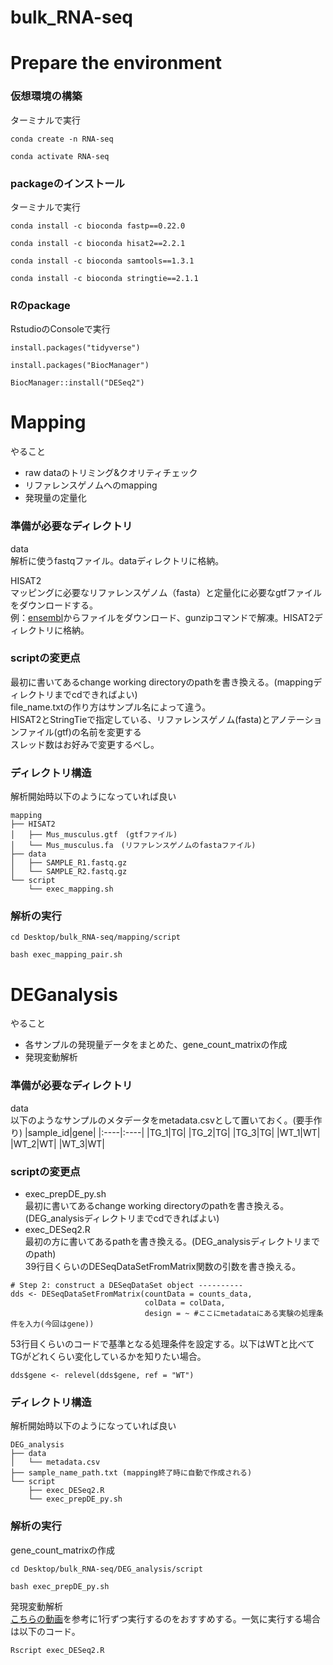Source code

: # bulk_RNA-seq

# Prepare the environment

### 仮想環境の構築
ターミナルで実行
```
conda create -n RNA-seq
```
```
conda activate RNA-seq
```

### packageのインストール
ターミナルで実行
```
conda install -c bioconda fastp==0.22.0
```
```
conda install -c bioconda hisat2==2.2.1
```
```
conda install -c bioconda samtools==1.3.1
```
```
conda install -c bioconda stringtie==2.1.1
```

### Rのpackage
RstudioのConsoleで実行
```
install.packages("tidyverse")
```
```
install.packages("BiocManager")
```
```
BiocManager::install("DESeq2")
```

# Mapping
やること
- raw dataのトリミング&クオリティチェック
- リファレンスゲノムへのmapping
- 発現量の定量化

### 準備が必要なディレクトリ
data  
解析に使うfastqファイル。dataディレクトリに格納。

HISAT2  
マッピングに必要なリファレンスゲノム（fasta）と定量化に必要なgtfファイルをダウンロードする。  
例：[ensembl](https://asia.ensembl.org/info/data/ftp/index.html)からファイルをダウンロード、gunzipコマンドで解凍。HISAT2ディレクトリに格納。

### scriptの変更点
最初に書いてあるchange working directoryのpathを書き換える。(mappingディレクトリまでcdできればよい)  
file_name.txtの作り方はサンプル名によって違う。  
HISAT2とStringTieで指定している、リファレンスゲノム(fasta)とアノテーションファイル(gtf)の名前を変更する  
スレッド数はお好みで変更するべし。

### ディレクトリ構造
解析開始時以下のようになっていれば良い
```
mapping
├── HISAT2
│   ├── Mus_musculus.gtf　(gtfファイル)
│   └── Mus_musculus.fa　(リファレンスゲノムのfastaファイル)
├── data
│   ├── SAMPLE_R1.fastq.gz
│   └── SAMPLE_R2.fastq.gz
└── script
    └── exec_mapping.sh
```

### 解析の実行
```
cd Desktop/bulk_RNA-seq/mapping/script
```
```
bash exec_mapping_pair.sh
```

# DEGanalysis
やること
- 各サンプルの発現量データをまとめた、gene_count_matrixの作成
- 発現変動解析

### 準備が必要なディレクトリ
data  
以下のようなサンプルのメタデータをmetadata.csvとして置いておく。(要手作り)
|sample_id|gene|
|:----|:----|
|TG_1|TG|
|TG_2|TG|
|TG_3|TG|
|WT_1|WT|
|WT_2|WT|
|WT_3|WT|

### scriptの変更点
- exec_prepDE_py.sh  
最初に書いてあるchange working directoryのpathを書き換える。(DEG_analysisディレクトリまでcdできればよい)  
- exec_DESeq2.R  
最初の方に書いてあるpathを書き換える。(DEG_analysisディレクトリまでのpath)  
39行目くらいのDESeqDataSetFromMatrix関数の引数を書き換える。  
```
# Step 2: construct a DESeqDataSet object ----------
dds <- DESeqDataSetFromMatrix(countData = counts_data,
                              colData = colData,
                              design = ~ #ここにmetadataにある実験の処理条件を入力(今回はgene))
```
53行目くらいのコードで基準となる処理条件を設定する。以下はWTと比べてTGがどれくらい変化しているかを知りたい場合。
```
dds$gene <- relevel(dds$gene, ref = "WT")
```

### ディレクトリ構造
解析開始時以下のようになっていれば良い
```
DEG_analysis
├── data
│   └── metadata.csv
├── sample_name_path.txt (mapping終了時に自動で作成される)
└── script
    ├── exec_DESeq2.R
    └── exec_prepDE_py.sh
```

### 解析の実行
gene_count_matrixの作成
```
cd Desktop/bulk_RNA-seq/DEG_analysis/script
```
```
bash exec_prepDE_py.sh
```
発現変動解析  
[こちらの動画](https://www.youtube.com/watch?v=OzNzO8qwwp0)を参考に1行ずつ実行するのをおすすめする。一気に実行する場合は以下のコード。
```
Rscript exec_DESeq2.R
```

## EXERCISE AIM:
Collect from the data above every line that includes "install".

## TASK SOLUTION:
conda install -c bioconda fastp==0.22.0
conda install -c bioconda hisat2==2.2.1
conda install -c bioconda samtools==1.3.1
conda install -c bioconda stringtie==2.1.1
install.packages("tidyverse")
install.packages("BiocManager")
BiocManager::install("DESeq2")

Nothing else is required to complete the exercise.